EXERCISE INPUTS Start Marker
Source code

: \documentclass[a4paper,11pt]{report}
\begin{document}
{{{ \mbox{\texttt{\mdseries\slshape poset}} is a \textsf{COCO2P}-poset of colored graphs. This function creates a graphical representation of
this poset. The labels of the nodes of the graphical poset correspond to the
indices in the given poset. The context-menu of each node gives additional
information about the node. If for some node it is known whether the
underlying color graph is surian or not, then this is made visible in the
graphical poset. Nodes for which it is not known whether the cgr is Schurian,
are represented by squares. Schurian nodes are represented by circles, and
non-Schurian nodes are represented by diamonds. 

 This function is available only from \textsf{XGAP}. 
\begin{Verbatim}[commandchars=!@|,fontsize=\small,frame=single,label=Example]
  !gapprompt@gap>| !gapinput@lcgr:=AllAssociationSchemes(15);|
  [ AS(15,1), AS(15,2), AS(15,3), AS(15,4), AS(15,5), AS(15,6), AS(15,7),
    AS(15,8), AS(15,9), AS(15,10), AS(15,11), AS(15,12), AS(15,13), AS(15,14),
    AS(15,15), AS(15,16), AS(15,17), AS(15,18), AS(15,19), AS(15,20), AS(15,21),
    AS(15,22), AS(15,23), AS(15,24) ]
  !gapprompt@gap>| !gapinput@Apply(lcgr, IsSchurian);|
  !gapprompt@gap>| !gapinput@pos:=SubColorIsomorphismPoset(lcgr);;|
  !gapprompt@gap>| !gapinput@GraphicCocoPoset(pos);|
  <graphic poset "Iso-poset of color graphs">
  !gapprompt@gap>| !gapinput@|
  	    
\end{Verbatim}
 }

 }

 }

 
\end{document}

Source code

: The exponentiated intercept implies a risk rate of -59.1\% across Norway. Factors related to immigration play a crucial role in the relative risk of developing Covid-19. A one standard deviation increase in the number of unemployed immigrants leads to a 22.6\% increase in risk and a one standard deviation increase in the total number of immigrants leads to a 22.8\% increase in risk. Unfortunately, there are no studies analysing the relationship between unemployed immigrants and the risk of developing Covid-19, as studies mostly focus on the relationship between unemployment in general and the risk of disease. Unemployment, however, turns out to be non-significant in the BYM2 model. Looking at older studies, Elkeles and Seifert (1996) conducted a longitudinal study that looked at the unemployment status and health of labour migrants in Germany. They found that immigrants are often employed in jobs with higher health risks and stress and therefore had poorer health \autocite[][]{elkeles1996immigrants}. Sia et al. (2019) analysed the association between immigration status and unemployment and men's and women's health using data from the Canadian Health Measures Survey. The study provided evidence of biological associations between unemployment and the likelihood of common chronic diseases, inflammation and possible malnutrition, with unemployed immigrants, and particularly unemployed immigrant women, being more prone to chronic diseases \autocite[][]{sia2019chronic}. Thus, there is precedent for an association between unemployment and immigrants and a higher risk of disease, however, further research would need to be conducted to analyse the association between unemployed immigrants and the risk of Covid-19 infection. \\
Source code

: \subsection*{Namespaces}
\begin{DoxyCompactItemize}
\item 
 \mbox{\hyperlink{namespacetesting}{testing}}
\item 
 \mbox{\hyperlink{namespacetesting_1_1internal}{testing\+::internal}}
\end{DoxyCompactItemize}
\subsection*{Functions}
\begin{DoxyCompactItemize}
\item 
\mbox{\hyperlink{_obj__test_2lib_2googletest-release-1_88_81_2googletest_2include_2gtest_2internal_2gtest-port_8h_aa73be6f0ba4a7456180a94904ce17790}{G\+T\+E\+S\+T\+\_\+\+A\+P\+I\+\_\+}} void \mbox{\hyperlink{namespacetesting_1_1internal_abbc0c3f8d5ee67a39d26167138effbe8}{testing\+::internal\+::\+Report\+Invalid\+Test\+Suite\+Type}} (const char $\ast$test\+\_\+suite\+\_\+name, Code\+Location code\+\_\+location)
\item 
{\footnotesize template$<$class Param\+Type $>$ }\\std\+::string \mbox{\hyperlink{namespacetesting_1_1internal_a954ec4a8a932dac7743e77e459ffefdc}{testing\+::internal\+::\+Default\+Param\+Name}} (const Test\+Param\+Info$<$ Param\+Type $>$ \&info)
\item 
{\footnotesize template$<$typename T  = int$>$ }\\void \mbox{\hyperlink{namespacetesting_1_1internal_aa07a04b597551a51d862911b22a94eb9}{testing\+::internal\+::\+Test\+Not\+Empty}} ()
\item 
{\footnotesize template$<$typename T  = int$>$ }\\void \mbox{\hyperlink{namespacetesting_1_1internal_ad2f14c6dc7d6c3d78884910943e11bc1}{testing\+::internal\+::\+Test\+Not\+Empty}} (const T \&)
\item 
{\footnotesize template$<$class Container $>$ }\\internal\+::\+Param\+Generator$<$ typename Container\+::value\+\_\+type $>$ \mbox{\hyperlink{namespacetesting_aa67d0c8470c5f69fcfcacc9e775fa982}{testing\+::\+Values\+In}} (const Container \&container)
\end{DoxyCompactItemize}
EXERCISE INPUTS End Marker
WHAT YOU NEED TO DO -> Every piece of the data is to be set down again exactly.

EXERCISE RESPONSE ->
Source code

: \documentclass[a4paper,11pt]{report}
\begin{document}
{{{ \mbox{\texttt{\mdseries\slshape poset}} is a \textsf{COCO2P}-poset of colored graphs. This function creates a graphical representation of
this poset. The labels of the nodes of the graphical poset correspond to the
indices in the given poset. The context-menu of each node gives additional
information about the node. If for some node it is known whether the
underlying color graph is surian or not, then this is made visible in the
graphical poset. Nodes for which it is not known whether the cgr is Schurian,
are represented by squares. Schurian nodes are represented by circles, and
non-Schurian nodes are represented by diamonds. 

 This function is available only from \textsf{XGAP}. 
\begin{Verbatim}[commandchars=!@|,fontsize=\small,frame=single,label=Example]
  !gapprompt@gap>| !gapinput@lcgr:=AllAssociationSchemes(15);|
  [ AS(15,1), AS(15,2), AS(15,3), AS(15,4), AS(15,5), AS(15,6), AS(15,7),
    AS(15,8), AS(15,9), AS(15,10), AS(15,11), AS(15,12), AS(15,13), AS(15,14),
    AS(15,15), AS(15,16), AS(15,17), AS(15,18), AS(15,19), AS(15,20), AS(15,21),
    AS(15,22), AS(15,23), AS(15,24) ]
  !gapprompt@gap>| !gapinput@Apply(lcgr, IsSchurian);|
  !gapprompt@gap>| !gapinput@pos:=SubColorIsomorphismPoset(lcgr);;|
  !gapprompt@gap>| !gapinput@GraphicCocoPoset(pos);|
  <graphic poset "Iso-poset of color graphs">
  !gapprompt@gap>| !gapinput@|
  	    
\end{Verbatim}
 }

 }

 }

 
\end{document}

Source code

: The exponentiated intercept implies a risk rate of -59.1\% across Norway. Factors related to immigration play a crucial role in the relative risk of developing Covid-19. A one standard deviation increase in the number of unemployed immigrants leads to a 22.6\% increase in risk and a one standard deviation increase in the total number of immigrants leads to a 22.8\% increase in risk. Unfortunately, there are no studies analysing the relationship between unemployed immigrants and the risk of developing Covid-19, as studies mostly focus on the relationship between unemployment in general and the risk of disease. Unemployment, however, turns out to be non-significant in the BYM2 model. Looking at older studies, Elkeles and Seifert (1996) conducted a longitudinal study that looked at the unemployment status and health of labour migrants in Germany. They found that immigrants are often employed in jobs with higher health risks and stress and therefore had poorer health \autocite[][]{elkeles1996immigrants}. Sia et al. (2019) analysed the association between immigration status and unemployment and men's and women's health using data from the Canadian Health Measures Survey. The study provided evidence of biological associations between unemployment and the likelihood of common chronic diseases, inflammation and possible malnutrition, with unemployed immigrants, and particularly unemployed immigrant women, being more prone to chronic diseases \autocite[][]{sia2019chronic}. Thus, there is precedent for an association between unemployment and immigrants and a higher risk of disease, however, further research would need to be conducted to analyse the association between unemployed immigrants and the risk of Covid-19 infection. \\
Source code

: \subsection*{Namespaces}
\begin{DoxyCompactItemize}
\item 
 \mbox{\hyperlink{namespacetesting}{testing}}
\item 
 \mbox{\hyperlink{namespacetesting_1_1internal}{testing\+::internal}}
\end{DoxyCompactItemize}
\subsection*{Functions}
\begin{DoxyCompactItemize}
\item 
\mbox{\hyperlink{_obj__test_2lib_2googletest-release-1_88_81_2googletest_2include_2gtest_2internal_2gtest-port_8h_aa73be6f0ba4a7456180a94904ce17790}{G\+T\+E\+S\+T\+\_\+\+A\+P\+I\+\_\+}} void \mbox{\hyperlink{namespacetesting_1_1internal_abbc0c3f8d5ee67a39d26167138effbe8}{testing\+::internal\+::\+Report\+Invalid\+Test\+Suite\+Type}} (const char $\ast$test\+\_\+suite\+\_\+name, Code\+Location code\+\_\+location)
\item 
{\footnotesize template$<$class Param\+Type $>$ }\\std\+::string \mbox{\hyperlink{namespacetesting_1_1internal_a954ec4a8a932dac7743e77e459ffefdc}{testing\+::internal\+::\+Default\+Param\+Name}} (const Test\+Param\+Info$<$ Param\+Type $>$ \&info)
\item 
{\footnotesize template$<$typename T  = int$>$ }\\void \mbox{\hyperlink{namespacetesting_1_1internal_aa07a04b597551a51d862911b22a94eb9}{testing\+::internal\+::\+Test\+Not\+Empty}} ()
\item 
{\footnotesize template$<$typename T  = int$>$ }\\void \mbox{\hyperlink{namespacetesting_1_1internal_ad2f14c6dc7d6c3d78884910943e11bc1}{testing\+::internal\+::\+Test\+Not\+Empty}} (const T \&)
\item 
{\footnotesize template$<$class Container $>$ }\\internal\+::\+Param\+Generator$<$ typename Container\+::value\+\_\+type $>$ \mbox{\hyperlink{namespacetesting_aa67d0c8470c5f69fcfcacc9e775fa982}{testing\+::\+Values\+In}} (const Container \&container)
\end{DoxyCompactItemize}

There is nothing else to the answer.